A limitation of our study is the utilization of whole-body knock-out mice instead of knock-out mice with conditional deletion of PARP2 in keratinocytes or immune cells. Indeed, we cannot exclude the contribution of distinct skin cells or distant organs to the observed skin phenotype of PARP2-/- mice, however, the mechanism we demonstrate in keratinocytes might be an important piece in the pathomechanism of psoriasis.

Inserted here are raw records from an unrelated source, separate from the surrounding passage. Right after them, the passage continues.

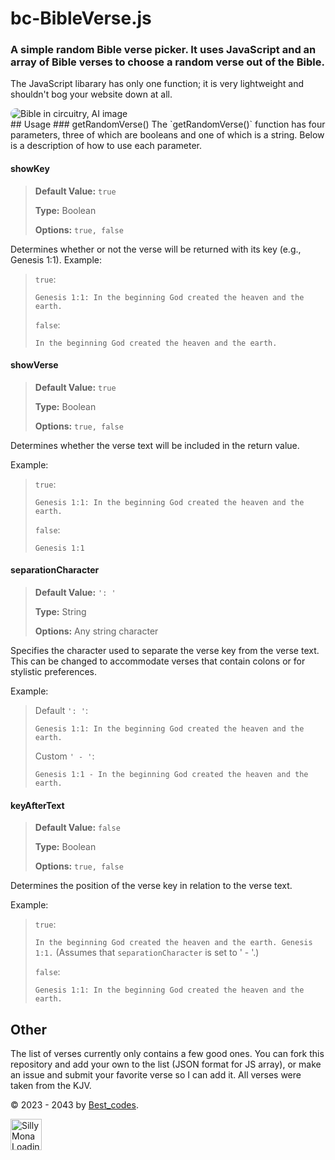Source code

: # bc-BibleVerse.js
### A simple random Bible verse picker. It uses JavaScript and an array of Bible verses to choose a random verse out of the Bible.
The JavaScript libarary has only one function; it is very lightweight and shouldn't bog your website down at all. 

<img src="https://github.com/The-Best-Codes/bc-BibleVerse/assets/106822363/59ebe969-5857-4aac-8e23-580452f5dad3" alt="Bible in circuitry, AI image" ai="true" ai-type="Dalle-3" title="Does anyone ever look at hover titles?" target="_blank" style="border-radius: 15px" /> 


<br />
## Usage
### getRandomVerse()
The `getRandomVerse()` function has four parameters, three of which are booleans and one of which is a string. Below is a description of how to use each parameter.

#### showKey
>**Default Value:** `true`
>
>**Type:** Boolean
>
>**Options:** `true, false`

Determines whether or not the verse will be returned with its key (e.g., Genesis 1:1). Example:

>`true`:
>
>`Genesis 1:1: In the beginning God created the heaven and the earth.`
>
>`false`:
>
>`In the beginning God created the heaven and the earth.`

#### showVerse
>**Default Value:** `true`
>
>**Type:** Boolean
>
>**Options:** `true, false`

Determines whether the verse text will be included in the return value.

Example:

>`true`:
>
>`Genesis 1:1: In the beginning God created the heaven and the earth.`
>
>`false`:
>
>`Genesis 1:1`

#### separationCharacter
>**Default Value:** `': '`
>
>**Type:** String
>
>**Options:** Any string character

Specifies the character used to separate the verse key from the verse text. This can be changed to accommodate verses that contain colons or for stylistic preferences.

Example:

>Default `': '`:
>
>`Genesis 1:1: In the beginning God created the heaven and the earth.`
>
>Custom `' - '`:
>
>`Genesis 1:1 - In the beginning God created the heaven and the earth.`

#### keyAfterText
>**Default Value:** `false`
>
>**Type:** Boolean
>
>**Options:** `true, false`

Determines the position of the verse key in relation to the verse text.

Example:

>`true`:
>
>`In the beginning God created the heaven and the earth. Genesis 1:1.`
>(Assumes that `separationCharacter` is set to ' - '.)
>
>`false`:
>
>`Genesis 1:1: In the beginning God created the heaven and the earth.`

## Other
The list of verses currently only contains a few good ones. You can fork this repository and add your own to the list (JSON format for JS array), or make an issue and submit your favorite verse so I can add it. 
All verses were taken from the KJV.


© 2023 - 2043 by [Best_codes](https://the-best-codes.github.io/?github_bible_repo).

<img src="https://github.com/The-Best-Codes/bc-BibleVerse/assets/106822363/0318979d-cf88-485d-88b7-f633941ebe22" alt="Silly Mona Loading GIF" width=50 height=50 title="Why you hovering me??" target="_blank" onclick="console.log('Why you click me? I know this won't work, so why you looking at my README.md source??')" />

Currently, the most successful therapies against psoriasis are biologic agents targeting IL17A or TNFα, but there are several safety concerns about the usage of such therapies, and there is a constant search for better-tolerated solutions. Several PARP inhibitors are in clinical use for systemic application in tumor therapy, involving veliparib (Abbvie), rucaparib (Pfizer/Clovis), olaparib (KuDOS/AstraZeneca), niraparib (Merck/Tesaro), talazoparib (Lead/Biomarin/Medivation/Pfizer), as well as fluzoparib and pamibarib approved by the Chinese NMPA. With our data we raise the potential of repurposing PARP inhibitors in the treatment of psoriasis. True, these are pan-PARP inhibitors that equally target PARP1, PARP2 and even PARP3. Hence, selective targeting of PARP2 cannot be done by these inhibitors as their effects may be affected by the concurrent inhibition of PARP1 and PARP3. Therefore, the applicability of PARP inhibitors will have to be assessed in subsequent studies.
In summary, we highlighted a yet unknown mechanism by which PARP2 may be involved in inflammatory regulation and identified a potential targetable player in psoriasis. Our study may promote the development of PARP2 specific inhibitors and encourage that more studies be conducted on the elucidation of the role of PARP2 in inflammation and immune regulation.